Work to complete:
Before writing anything, find the line that contains "projeto de graduação.", then retype the entries below exactly from their first line through that one, without pictures.

Stored data:
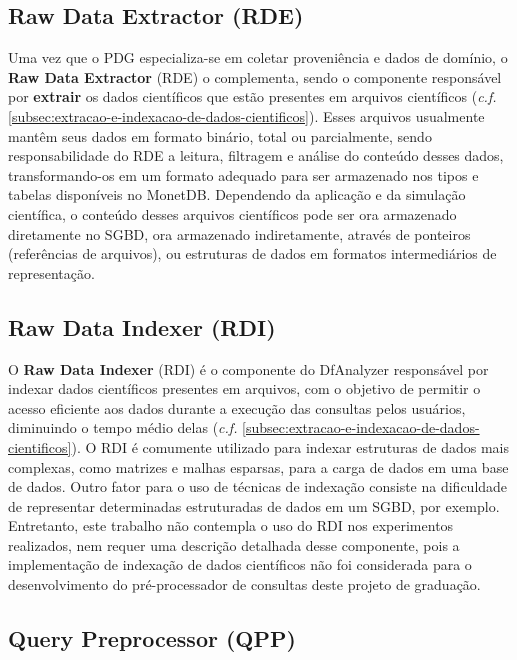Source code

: \subsection{Raw Data Extractor (RDE)}

Uma vez que o PDG especializa-se em coletar proveniência e dados de domínio, o \textbf{Raw Data Extractor} (RDE) o complementa, sendo o componente responsável por \textbf{extrair} os dados científicos que estão presentes em arquivos científicos (\textit{c.f.} \autoref{subsec:extracao-e-indexacao-de-dados-cientificos}). Esses arquivos usualmente mantêm seus dados em formato binário, total ou parcialmente, sendo responsabilidade do RDE a leitura, filtragem e análise do conteúdo desses dados, transformando-os em um formato adequado para ser armazenado nos tipos e tabelas disponíveis no MonetDB. Dependendo da aplicação e da simulação científica, o conteúdo desses arquivos científicos pode ser ora armazenado diretamente no SGBD, ora armazenado indiretamente, através de ponteiros (referências de arquivos), ou estruturas de dados em formatos intermediários de representação.

\subsection{Raw Data Indexer (RDI)}

O \textbf{Raw Data Indexer} (RDI) é o componente do DfAnalyzer responsável por indexar dados científicos presentes em arquivos, com o objetivo de permitir o acesso eficiente aos dados durante a execução das consultas pelos usuários, diminuindo o tempo médio delas (\textit{c.f.} \autoref{subsec:extracao-e-indexacao-de-dados-cientificos}). O RDI é comumente utilizado para indexar estruturas de dados mais complexas, como matrizes e malhas esparsas, para a carga de dados em uma base de dados. Outro fator para o uso de técnicas de indexação consiste na dificuldade de representar determinadas estruturadas de dados em um SGBD, por exemplo. Entretanto, este trabalho não contempla o uso do RDI nos experimentos realizados, nem requer uma descrição detalhada desse componente, pois a implementação de indexação de dados científicos não foi considerada para o desenvolvimento do pré-processador de consultas deste projeto de graduação.

\subsection{Query Preprocessor (QPP)}

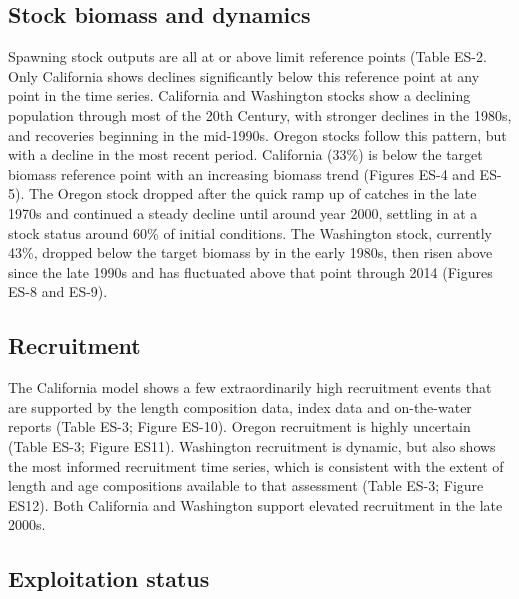 \documentclass[11pt,
  english,
  letterpaper,
]{article}
\begin{document}
\hypertarget{stock-biomass-and-dynamics}{%
\subsection*{Stock biomass and dynamics}\label{stock-biomass-and-dynamics}}

Spawning stock outputs are all at or above limit reference points (Table ES-2. Only California shows declines significantly below this reference point at any point in the time series. California and Washington stocks show a declining population through most of the 20th Century, with stronger declines in the 1980s, and recoveries beginning in the mid-1990s. Oregon stocks follow this pattern, but with a decline in the most recent period. California (33\%) is below the target biomass reference point with an increasing biomass trend (Figures ES-4 and ES-5). The Oregon stock dropped after the quick ramp up of catches in the late 1970s and continued a steady decline until around year 2000, settling in at a stock status around 60\% of initial conditions. The Washington stock, currently 43\%, dropped below the target biomass by in the early 1980s, then risen above since the late 1990s and has fluctuated above that point through 2014 (Figures ES-8 and ES-9).

\hypertarget{recruitment}{%
\subsection*{Recruitment}\label{recruitment}}

The California model shows a few extraordinarily high recruitment events that are supported by the length composition data, index data and on-the-water reports (Table ES-3; Figure ES-10). Oregon recruitment is highly uncertain (Table ES-3; Figure ES11). Washington recruitment is dynamic, but also shows the most informed recruitment time series, which is consistent with the extent of length and age compositions available to that assessment (Table ES-3; Figure ES12). Both California and Washington support elevated recruitment in the late 2000s.

\hypertarget{exploitation-status}{%
\subsection*{Exploitation status}\label{exploitation-status}}
\end{document}
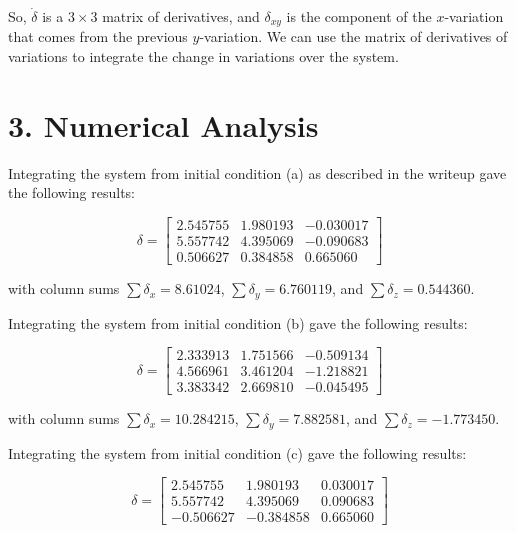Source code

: \documentclass[12pt, letterpaper]{article}
\begin{document}
So, $\dot{\delta}$ is a $3 \times 3$ matrix of derivatives, and $\delta_{xy}$ is
the component of the $x$-variation that comes from the previous $y$-variation. 
We can use the matrix of derivatives of variations to integrate the change in 
variations over the system.

\section*{3. Numerical Analysis}

Integrating the system from initial condition (a) as described in the writeup
gave the following results:

\begin{equation}
\delta = \left[ \begin{array}{ccc}
2.545755 & 1.980193 & -0.030017 \\
5.557742 & 4.395069 & -0.090683 \\
0.506627 & 0.384858 & 0.665060
\end{array} \right]
\end{equation}

\vspace{0.6em}

with column sums $\sum{\delta_x} = 8.61024$, $\sum{\delta_y} = 6.760119$, and 
$\sum{\delta_z} = 0.544360$. 

\vspace{1em}

Integrating the system from initial condition (b) gave the following results:

\begin{equation}
\delta = \left[ \begin{array}{ccc}
2.333913 & 1.751566 & -0.509134 \\
4.566961 & 3.461204 & -1.218821 \\
3.383342 & 2.669810 & -0.045495 
\end{array} \right]
\end{equation}

\vspace{0.6em}

with column sums $\sum{\delta_x} = 10.284215$, $\sum{\delta_y} = 7.882581$, and
$\sum{\delta_z} = -1.773450$. 

\vspace{1em}

Integrating the system from initial condition (c) gave the following results:

\begin{equation}
\delta = \left[ \begin{array}{ccc}
2.545755  &  1.980193  & 0.030017 \\
5.557742  &  4.395069  & 0.090683 \\
-0.506627 &  -0.384858 & 0.665060 
\end{array} \right]
\end{equation}
\end{document}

Final answer:
Source code

: \subsection{Raw Data Extractor (RDE)}

Uma vez que o PDG especializa-se em coletar proveniência e dados de domínio, o \textbf{Raw Data Extractor} (RDE) o complementa, sendo o componente responsável por \textbf{extrair} os dados científicos que estão presentes em arquivos científicos (\textit{c.f.} \autoref{subsec:extracao-e-indexacao-de-dados-cientificos}). Esses arquivos usualmente mantêm seus dados em formato binário, total ou parcialmente, sendo responsabilidade do RDE a leitura, filtragem e análise do conteúdo desses dados, transformando-os em um formato adequado para ser armazenado nos tipos e tabelas disponíveis no MonetDB. Dependendo da aplicação e da simulação científica, o conteúdo desses arquivos científicos pode ser ora armazenado diretamente no SGBD, ora armazenado indiretamente, através de ponteiros (referências de arquivos), ou estruturas de dados em formatos intermediários de representação.

\subsection{Raw Data Indexer (RDI)}

O \textbf{Raw Data Indexer} (RDI) é o componente do DfAnalyzer responsável por indexar dados científicos presentes em arquivos, com o objetivo de permitir o acesso eficiente aos dados durante a execução das consultas pelos usuários, diminuindo o tempo médio delas (\textit{c.f.} \autoref{subsec:extracao-e-indexacao-de-dados-cientificos}). O RDI é comumente utilizado para indexar estruturas de dados mais complexas, como matrizes e malhas esparsas, para a carga de dados em uma base de dados. Outro fator para o uso de técnicas de indexação consiste na dificuldade de representar determinadas estruturadas de dados em um SGBD, por exemplo. Entretanto, este trabalho não contempla o uso do RDI nos experimentos realizados, nem requer uma descrição detalhada desse componente, pois a implementação de indexação de dados científicos não foi considerada para o desenvolvimento do pré-processador de consultas deste projeto de graduação.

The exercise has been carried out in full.